Governmental section 457(b) plans. Report on Form 1099-R, not Form W-2, income tax withholding and distributions from a section 457(b) plan maintained by a state or local government employer. Distributions from a governmental section 457(b) plan to a participant or beneficiary include all amounts that are paid from the plan. For more information, see Notice 2003-20 on page 894 of Internal Revenue Bulletin 2003-19, at pub/irs-irbs/ irb03-19.pdf. Also, see Governmental section 457(b) plan distributions, later, for information on distribution codes.
Nonqualified plans. Report any reportable distributions from commercial annuities. Report distributions to employee plan participants from section 409A nonqualified deferred compensation plans and eligible nongovernmental section 457(b) plans on Form W-2, not on Form 1099-R; for nonemployees, these payments are reportable on Form 1099-NEC. Report distributions to beneficiaries of deceased plan participants on Form 1099-MISC. See the Instructions for Forms 1099-MISC and 1099-NEC for more information.

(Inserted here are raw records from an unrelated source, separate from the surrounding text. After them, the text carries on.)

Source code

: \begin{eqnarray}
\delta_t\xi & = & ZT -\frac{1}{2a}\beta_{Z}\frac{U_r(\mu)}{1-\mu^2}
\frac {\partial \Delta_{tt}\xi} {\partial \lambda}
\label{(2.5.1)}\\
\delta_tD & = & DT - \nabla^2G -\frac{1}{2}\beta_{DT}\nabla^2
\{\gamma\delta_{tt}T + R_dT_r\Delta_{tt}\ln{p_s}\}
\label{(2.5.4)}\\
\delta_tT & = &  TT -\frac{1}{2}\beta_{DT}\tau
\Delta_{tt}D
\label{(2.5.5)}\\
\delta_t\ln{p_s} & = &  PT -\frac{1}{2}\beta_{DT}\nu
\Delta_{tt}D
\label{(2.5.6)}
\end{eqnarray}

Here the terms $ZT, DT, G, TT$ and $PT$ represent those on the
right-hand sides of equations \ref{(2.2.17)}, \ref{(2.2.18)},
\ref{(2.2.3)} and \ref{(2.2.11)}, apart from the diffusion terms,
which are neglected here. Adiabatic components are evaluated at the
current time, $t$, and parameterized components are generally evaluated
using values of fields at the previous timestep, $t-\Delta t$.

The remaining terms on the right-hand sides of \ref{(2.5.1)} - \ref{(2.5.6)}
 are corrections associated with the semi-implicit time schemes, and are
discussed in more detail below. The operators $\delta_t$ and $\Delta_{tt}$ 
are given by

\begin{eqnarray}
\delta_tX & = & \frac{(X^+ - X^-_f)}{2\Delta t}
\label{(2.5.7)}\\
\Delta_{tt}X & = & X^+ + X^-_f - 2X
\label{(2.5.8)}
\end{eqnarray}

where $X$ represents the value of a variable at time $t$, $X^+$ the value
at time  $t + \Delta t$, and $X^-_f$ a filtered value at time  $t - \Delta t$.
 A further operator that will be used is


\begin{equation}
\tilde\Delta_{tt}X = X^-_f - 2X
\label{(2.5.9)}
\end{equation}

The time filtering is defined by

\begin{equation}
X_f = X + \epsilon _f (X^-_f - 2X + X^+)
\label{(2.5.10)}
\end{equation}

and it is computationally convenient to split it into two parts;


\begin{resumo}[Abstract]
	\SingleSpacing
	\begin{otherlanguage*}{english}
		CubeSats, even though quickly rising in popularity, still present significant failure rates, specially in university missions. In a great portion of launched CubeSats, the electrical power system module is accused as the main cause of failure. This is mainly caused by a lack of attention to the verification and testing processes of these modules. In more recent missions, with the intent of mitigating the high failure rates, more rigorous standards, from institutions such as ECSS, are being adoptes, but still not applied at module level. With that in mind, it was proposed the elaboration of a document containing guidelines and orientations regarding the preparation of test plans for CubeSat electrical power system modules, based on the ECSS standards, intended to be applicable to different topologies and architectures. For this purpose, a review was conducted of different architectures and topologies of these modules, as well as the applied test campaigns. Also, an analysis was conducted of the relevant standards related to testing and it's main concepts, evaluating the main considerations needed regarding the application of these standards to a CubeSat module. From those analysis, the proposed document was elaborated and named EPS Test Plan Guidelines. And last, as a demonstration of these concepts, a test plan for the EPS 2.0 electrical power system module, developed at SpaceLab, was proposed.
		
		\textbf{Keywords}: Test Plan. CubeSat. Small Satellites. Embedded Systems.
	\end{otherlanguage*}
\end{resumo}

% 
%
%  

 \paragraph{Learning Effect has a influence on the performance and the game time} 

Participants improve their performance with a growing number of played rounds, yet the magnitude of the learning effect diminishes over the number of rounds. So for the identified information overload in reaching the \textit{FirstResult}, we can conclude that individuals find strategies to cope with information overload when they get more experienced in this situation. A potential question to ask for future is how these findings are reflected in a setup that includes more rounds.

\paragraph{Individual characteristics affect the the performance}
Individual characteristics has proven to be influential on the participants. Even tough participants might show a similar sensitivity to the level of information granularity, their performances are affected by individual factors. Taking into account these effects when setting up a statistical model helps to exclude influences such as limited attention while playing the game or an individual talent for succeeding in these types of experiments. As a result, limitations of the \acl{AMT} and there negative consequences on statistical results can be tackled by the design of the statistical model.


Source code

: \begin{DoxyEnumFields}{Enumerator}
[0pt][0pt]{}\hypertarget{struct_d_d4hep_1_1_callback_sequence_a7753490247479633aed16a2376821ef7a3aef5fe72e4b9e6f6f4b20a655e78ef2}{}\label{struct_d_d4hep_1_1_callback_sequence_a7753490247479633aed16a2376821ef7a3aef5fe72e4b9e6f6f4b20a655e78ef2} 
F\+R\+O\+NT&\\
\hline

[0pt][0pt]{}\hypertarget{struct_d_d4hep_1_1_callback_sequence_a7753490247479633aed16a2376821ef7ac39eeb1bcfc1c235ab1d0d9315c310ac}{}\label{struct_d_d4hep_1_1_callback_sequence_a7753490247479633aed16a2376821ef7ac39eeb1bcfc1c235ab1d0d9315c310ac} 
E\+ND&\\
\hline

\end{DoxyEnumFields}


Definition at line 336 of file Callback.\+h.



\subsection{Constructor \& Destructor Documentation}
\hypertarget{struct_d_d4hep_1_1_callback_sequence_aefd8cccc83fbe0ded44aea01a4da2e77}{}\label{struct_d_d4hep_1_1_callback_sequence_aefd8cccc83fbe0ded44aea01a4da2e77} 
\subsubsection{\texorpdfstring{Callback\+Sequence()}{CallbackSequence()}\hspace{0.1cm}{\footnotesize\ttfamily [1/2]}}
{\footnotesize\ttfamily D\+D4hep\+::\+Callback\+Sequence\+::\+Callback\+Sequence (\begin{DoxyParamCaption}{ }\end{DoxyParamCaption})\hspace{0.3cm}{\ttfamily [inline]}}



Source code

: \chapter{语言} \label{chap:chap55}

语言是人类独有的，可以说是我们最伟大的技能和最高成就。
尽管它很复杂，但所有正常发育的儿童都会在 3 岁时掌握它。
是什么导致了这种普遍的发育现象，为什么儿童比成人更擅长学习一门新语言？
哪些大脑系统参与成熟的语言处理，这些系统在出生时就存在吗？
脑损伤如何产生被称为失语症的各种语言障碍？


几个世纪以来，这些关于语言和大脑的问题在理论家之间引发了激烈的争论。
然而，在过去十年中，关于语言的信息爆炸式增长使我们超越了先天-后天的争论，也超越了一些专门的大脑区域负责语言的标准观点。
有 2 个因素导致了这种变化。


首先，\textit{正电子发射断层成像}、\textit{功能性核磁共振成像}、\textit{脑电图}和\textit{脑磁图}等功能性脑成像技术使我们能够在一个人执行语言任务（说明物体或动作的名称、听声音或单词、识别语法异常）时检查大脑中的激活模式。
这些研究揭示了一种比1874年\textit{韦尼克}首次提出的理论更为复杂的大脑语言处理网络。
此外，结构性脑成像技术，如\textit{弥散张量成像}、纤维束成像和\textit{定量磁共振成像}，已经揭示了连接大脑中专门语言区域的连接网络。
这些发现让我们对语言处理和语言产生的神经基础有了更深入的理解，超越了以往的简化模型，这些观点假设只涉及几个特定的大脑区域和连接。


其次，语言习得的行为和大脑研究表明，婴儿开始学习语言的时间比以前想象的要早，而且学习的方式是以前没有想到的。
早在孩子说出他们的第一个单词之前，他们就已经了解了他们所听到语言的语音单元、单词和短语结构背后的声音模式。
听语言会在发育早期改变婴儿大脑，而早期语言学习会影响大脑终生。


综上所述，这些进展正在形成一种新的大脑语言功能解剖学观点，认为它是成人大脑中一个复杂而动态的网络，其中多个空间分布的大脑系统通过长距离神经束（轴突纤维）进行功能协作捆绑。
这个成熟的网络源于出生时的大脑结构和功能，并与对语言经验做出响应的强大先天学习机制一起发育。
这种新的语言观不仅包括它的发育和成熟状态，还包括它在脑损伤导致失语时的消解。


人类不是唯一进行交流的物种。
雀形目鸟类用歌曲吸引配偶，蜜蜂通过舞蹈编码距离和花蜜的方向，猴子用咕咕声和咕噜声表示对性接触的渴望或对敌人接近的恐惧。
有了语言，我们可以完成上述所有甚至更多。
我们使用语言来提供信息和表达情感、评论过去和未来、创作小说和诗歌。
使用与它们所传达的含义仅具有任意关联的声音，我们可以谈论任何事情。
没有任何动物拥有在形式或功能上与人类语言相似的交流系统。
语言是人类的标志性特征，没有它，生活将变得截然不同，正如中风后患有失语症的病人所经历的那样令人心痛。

Section 404(k) dividends. Distributions of section 404(k) dividends from an employee stock ownership plan (ESOP), including a tax credit ESOP, are reported on Form 1099-R. Distributions other than section 404(k) dividends from the plan must be reported on a separate Form 1099-R.
Section 404(k) dividends paid directly from the corporation to participants or their beneficiaries are reported on Form 1099-DIV. See Announcement 2008-56, 2008-26 I.R.B. 1192, available at irb/ 2008-26_IRB#ANN-2008-56.
Charitable gift annuities. If cash or capital gain property is donated in exchange for a charitable gift annuity, report distributions from the annuity on Form 1099-R. See Charitable gift annuities, later.
Life insurance, annuity, and endowment contracts. Report payments of matured or redeemed annuity, endowment, and life insurance contracts. However, you do not need to file Form 1099-R to report the surrender of a life insurance contract if it is reasonable to believe that none of the payment is includible in the income of the recipient. If you are reporting the surrender of a life insurance contract, see Code 7, later. See, however, Box 1, later, for FFIs reporting in a manner similar to section 6047(d) for the purposes of chapter 4 of the Internal Revenue Code.
Report premiums paid by a trustee or custodian for the cost of current life or other insurance protection. Costs of current life insurance protection are not subject to the 10% additional tax under section 72(t). See Cost of current life insurance protection, later.
Report charges or payments for a qualified long-term care insurance contract against the cash value of an annuity contract or the cash surrender value of a life insurance contract, which is excludable from gross income under section 72(e)(11). See Code W, later.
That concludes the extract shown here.